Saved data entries
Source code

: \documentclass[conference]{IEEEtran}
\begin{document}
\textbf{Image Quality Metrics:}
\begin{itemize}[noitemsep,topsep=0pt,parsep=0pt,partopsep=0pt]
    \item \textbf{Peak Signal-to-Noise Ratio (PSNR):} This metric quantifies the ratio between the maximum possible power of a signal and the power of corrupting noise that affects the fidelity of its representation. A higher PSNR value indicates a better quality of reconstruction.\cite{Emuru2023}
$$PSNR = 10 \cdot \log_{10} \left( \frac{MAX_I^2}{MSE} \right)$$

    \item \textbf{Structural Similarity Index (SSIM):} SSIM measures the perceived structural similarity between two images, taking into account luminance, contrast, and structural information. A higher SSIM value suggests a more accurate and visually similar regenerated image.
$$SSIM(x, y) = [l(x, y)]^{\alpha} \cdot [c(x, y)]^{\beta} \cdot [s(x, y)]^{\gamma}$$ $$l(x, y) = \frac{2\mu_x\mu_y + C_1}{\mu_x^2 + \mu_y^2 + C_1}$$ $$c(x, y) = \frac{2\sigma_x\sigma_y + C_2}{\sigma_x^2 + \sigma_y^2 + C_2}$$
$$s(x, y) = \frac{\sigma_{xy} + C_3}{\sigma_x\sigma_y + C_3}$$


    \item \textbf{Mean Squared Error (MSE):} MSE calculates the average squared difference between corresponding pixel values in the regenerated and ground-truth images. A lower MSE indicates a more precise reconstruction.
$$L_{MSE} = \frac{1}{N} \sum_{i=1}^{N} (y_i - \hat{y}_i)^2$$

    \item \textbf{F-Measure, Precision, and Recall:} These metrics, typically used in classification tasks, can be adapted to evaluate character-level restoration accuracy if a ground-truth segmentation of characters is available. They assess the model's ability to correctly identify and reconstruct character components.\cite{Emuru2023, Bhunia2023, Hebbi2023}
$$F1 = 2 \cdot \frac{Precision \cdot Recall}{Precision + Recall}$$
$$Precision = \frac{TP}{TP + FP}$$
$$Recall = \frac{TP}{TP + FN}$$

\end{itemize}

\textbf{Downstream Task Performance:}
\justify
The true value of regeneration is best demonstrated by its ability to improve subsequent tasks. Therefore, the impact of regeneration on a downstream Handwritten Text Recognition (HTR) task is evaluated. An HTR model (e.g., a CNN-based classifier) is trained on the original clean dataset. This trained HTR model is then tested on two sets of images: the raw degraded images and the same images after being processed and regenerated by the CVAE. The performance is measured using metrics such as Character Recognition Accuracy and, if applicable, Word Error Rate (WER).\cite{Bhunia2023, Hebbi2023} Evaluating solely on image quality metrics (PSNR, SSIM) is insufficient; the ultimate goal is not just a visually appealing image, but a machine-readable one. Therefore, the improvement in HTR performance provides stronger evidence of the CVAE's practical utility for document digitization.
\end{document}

--

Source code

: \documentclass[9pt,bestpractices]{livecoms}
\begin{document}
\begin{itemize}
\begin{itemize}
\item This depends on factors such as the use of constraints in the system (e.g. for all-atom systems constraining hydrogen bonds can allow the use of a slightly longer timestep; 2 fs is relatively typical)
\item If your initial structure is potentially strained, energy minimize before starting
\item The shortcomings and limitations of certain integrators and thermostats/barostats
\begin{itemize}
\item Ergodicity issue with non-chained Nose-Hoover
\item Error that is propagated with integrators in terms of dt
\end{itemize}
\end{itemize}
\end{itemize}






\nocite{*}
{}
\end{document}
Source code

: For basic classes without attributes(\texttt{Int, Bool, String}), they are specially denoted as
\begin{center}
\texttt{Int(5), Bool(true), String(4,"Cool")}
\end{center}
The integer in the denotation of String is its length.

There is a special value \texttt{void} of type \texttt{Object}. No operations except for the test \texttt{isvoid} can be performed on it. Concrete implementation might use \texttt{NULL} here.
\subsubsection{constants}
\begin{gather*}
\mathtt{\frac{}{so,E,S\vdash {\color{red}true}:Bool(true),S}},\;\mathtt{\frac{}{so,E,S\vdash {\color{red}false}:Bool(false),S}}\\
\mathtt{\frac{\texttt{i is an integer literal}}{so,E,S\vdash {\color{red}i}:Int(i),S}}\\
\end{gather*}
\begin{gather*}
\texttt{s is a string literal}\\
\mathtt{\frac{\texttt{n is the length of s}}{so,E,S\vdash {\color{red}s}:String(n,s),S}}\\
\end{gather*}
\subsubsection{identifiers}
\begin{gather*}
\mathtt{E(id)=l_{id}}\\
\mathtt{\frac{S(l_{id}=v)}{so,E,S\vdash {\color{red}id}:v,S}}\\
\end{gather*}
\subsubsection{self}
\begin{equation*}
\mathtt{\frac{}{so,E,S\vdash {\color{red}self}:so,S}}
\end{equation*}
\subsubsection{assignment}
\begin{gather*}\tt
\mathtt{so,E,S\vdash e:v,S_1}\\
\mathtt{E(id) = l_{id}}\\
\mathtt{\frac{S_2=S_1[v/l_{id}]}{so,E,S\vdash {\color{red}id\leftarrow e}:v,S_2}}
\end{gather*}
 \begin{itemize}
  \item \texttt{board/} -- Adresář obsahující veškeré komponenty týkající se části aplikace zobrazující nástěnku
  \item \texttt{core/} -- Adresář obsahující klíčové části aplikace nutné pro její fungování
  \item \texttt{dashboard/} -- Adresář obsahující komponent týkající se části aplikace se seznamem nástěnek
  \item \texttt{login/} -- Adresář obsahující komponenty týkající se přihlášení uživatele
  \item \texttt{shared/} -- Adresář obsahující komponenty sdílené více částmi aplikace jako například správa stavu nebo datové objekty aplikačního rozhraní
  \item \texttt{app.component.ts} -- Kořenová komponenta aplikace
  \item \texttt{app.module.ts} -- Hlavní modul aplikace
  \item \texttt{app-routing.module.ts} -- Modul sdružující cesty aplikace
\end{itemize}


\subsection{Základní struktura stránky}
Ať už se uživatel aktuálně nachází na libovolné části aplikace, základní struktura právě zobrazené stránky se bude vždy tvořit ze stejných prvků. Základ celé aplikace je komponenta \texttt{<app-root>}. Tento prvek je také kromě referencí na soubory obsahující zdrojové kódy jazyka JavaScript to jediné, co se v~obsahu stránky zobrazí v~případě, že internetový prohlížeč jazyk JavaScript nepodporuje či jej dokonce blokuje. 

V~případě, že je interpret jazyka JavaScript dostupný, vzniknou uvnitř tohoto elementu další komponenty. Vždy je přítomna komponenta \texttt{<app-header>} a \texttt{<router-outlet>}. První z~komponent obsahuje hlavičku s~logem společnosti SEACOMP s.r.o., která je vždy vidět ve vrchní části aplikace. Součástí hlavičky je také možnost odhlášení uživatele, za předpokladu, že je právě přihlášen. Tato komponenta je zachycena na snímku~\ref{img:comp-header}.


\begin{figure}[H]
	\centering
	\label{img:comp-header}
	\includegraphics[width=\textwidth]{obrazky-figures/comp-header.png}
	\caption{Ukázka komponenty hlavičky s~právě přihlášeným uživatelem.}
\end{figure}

What is required
Find the word "literal" in the entries above and gather every line that holds it.

Solved problem
\mathtt{\frac{\texttt{i is an integer literal}}{so,E,S\vdash {\color{red}i}:Int(i),S}}\\
\texttt{s is a string literal}\\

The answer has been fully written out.